As for Mr. Haynes’ implied rejection that male circumcision qualifies as genital mutilation, the World Health Organization defines female genital mutilation as follows (emphasis added): “Female genital mutilation (FGM) comprises all procedures that involve partial or total removal of the external female genitalia, or other injury to the female genital organs for non-medical reasons.” In other words, any surgical intervention less damaging than male circumcision, inflicted on females for the exact reasons we cite for male circumcision, would still qualify as genital mutilation. To avoid confusion, any reason for circumcising a healthy male child is non-medical. If we are to pretend that chasing potential benefits counts as a medical reason for surgery, then parents may impose any intervention they wish, unrestrained by society. We reject that, correctly, since children have rights. The only viable conclusion is that societal deference to non-therapeutic child circumcision is mistaken and should be corrected.

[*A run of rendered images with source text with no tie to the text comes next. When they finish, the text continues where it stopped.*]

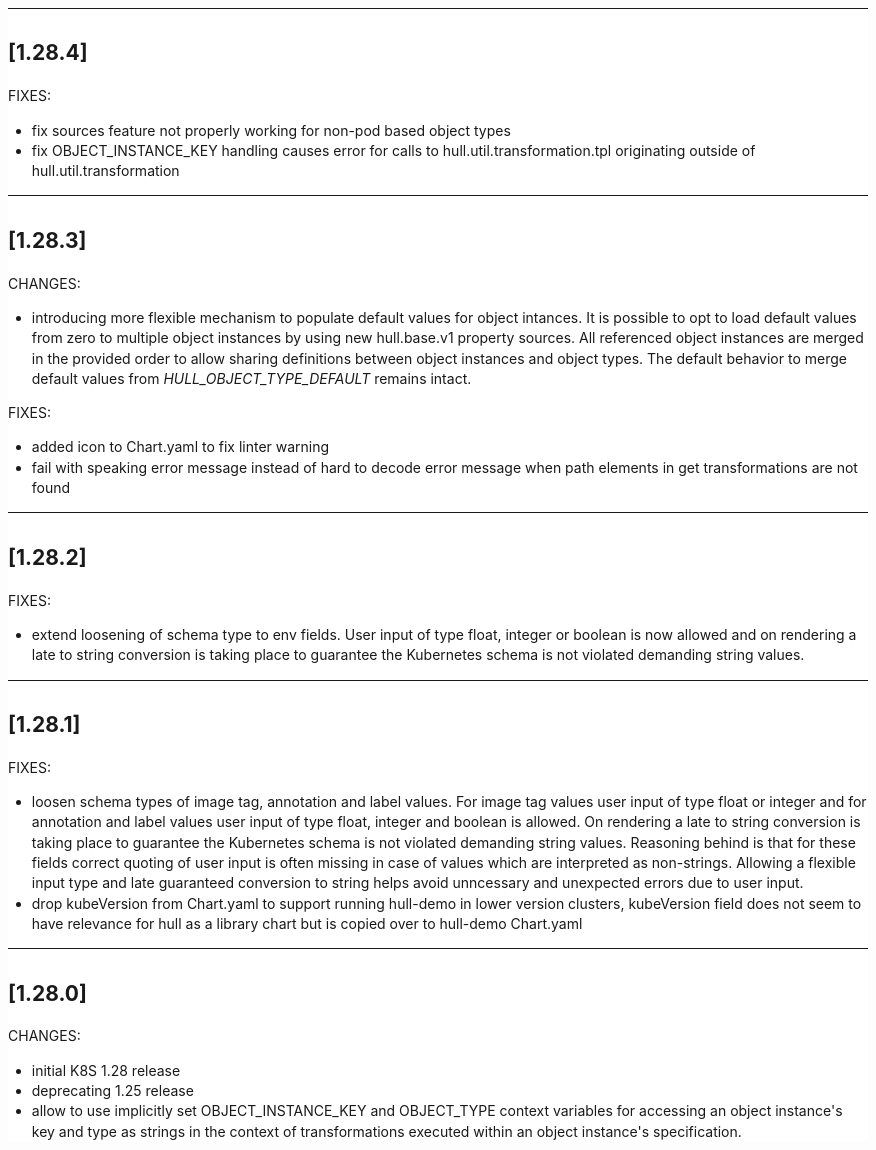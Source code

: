 ------------------
[1.28.4]
------------------
FIXES:
- fix sources feature not properly working for non-pod based object types
- fix OBJECT_INSTANCE_KEY handling causes error for calls to hull.util.transformation.tpl originating outside of hull.util.transformation

------------------
[1.28.3]
------------------
CHANGES:
- introducing more flexible mechanism to populate default values for object intances. It is possible to opt to load default values from zero to multiple object instances by using new hull.base.v1 property sources. All referenced object instances are merged in the provided order to allow sharing definitions between object instances and object types. The default behavior to merge default values from _HULL_OBJECT_TYPE_DEFAULT_ remains intact.

FIXES:
- added icon to Chart.yaml to fix linter warning
- fail with speaking error message instead of hard to decode error message when path elements in get transformations are not found

------------------
[1.28.2]
------------------
FIXES:
- extend loosening of schema type to env fields. User input of type float, integer or boolean is now allowed and on rendering a late to string conversion is taking place to guarantee the Kubernetes schema is not violated demanding string values. 

------------------
[1.28.1]
------------------
FIXES:
- loosen schema types of image tag, annotation and label values. For image tag values user input of type float or integer and for annotation and label values user input of type float, integer and boolean is allowed. On rendering a late to string conversion is taking place to guarantee the Kubernetes schema is not violated demanding string values. Reasoning behind is that for these fields correct quoting of user input is often missing in case of values which are interpreted as non-strings. Allowing a flexible input type and late guaranteed conversion to string helps avoid unncessary and unexpected errors due to user input.
- drop kubeVersion from Chart.yaml to support running hull-demo in lower version clusters, kubeVersion field does not seem to have relevance for hull as a library chart but is copied over to hull-demo Chart.yaml

------------------
[1.28.0]
------------------
CHANGES:
- initial K8S 1.28 release
- deprecating 1.25 release
- allow to use implicitly set OBJECT_INSTANCE_KEY and OBJECT_TYPE context variables for accessing an object instance's key and type as strings in the context of transformations executed within an object instance's specification.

As a society we’re establishing that “one’s right to life, liberty, and property, to free speech, a free press, freedom of worship and assembly, and other fundamental rights may not be submitted to a vote,” unless one is a male minor. That’s what all of these individuals advocates, albeit ignorantly. They argue for a viewpoint where male children do not possess the same rights as everyone else in society, because society’s opinion is the correct norm to which male children must conform forever, if demanded by their parents. That is wrong. Each of these advocates – Dr. Mohammad A. Khalid, Dr. Aseem Shukla, and Charles C. Haynes – is wrong on non-therapeutic male circumcision.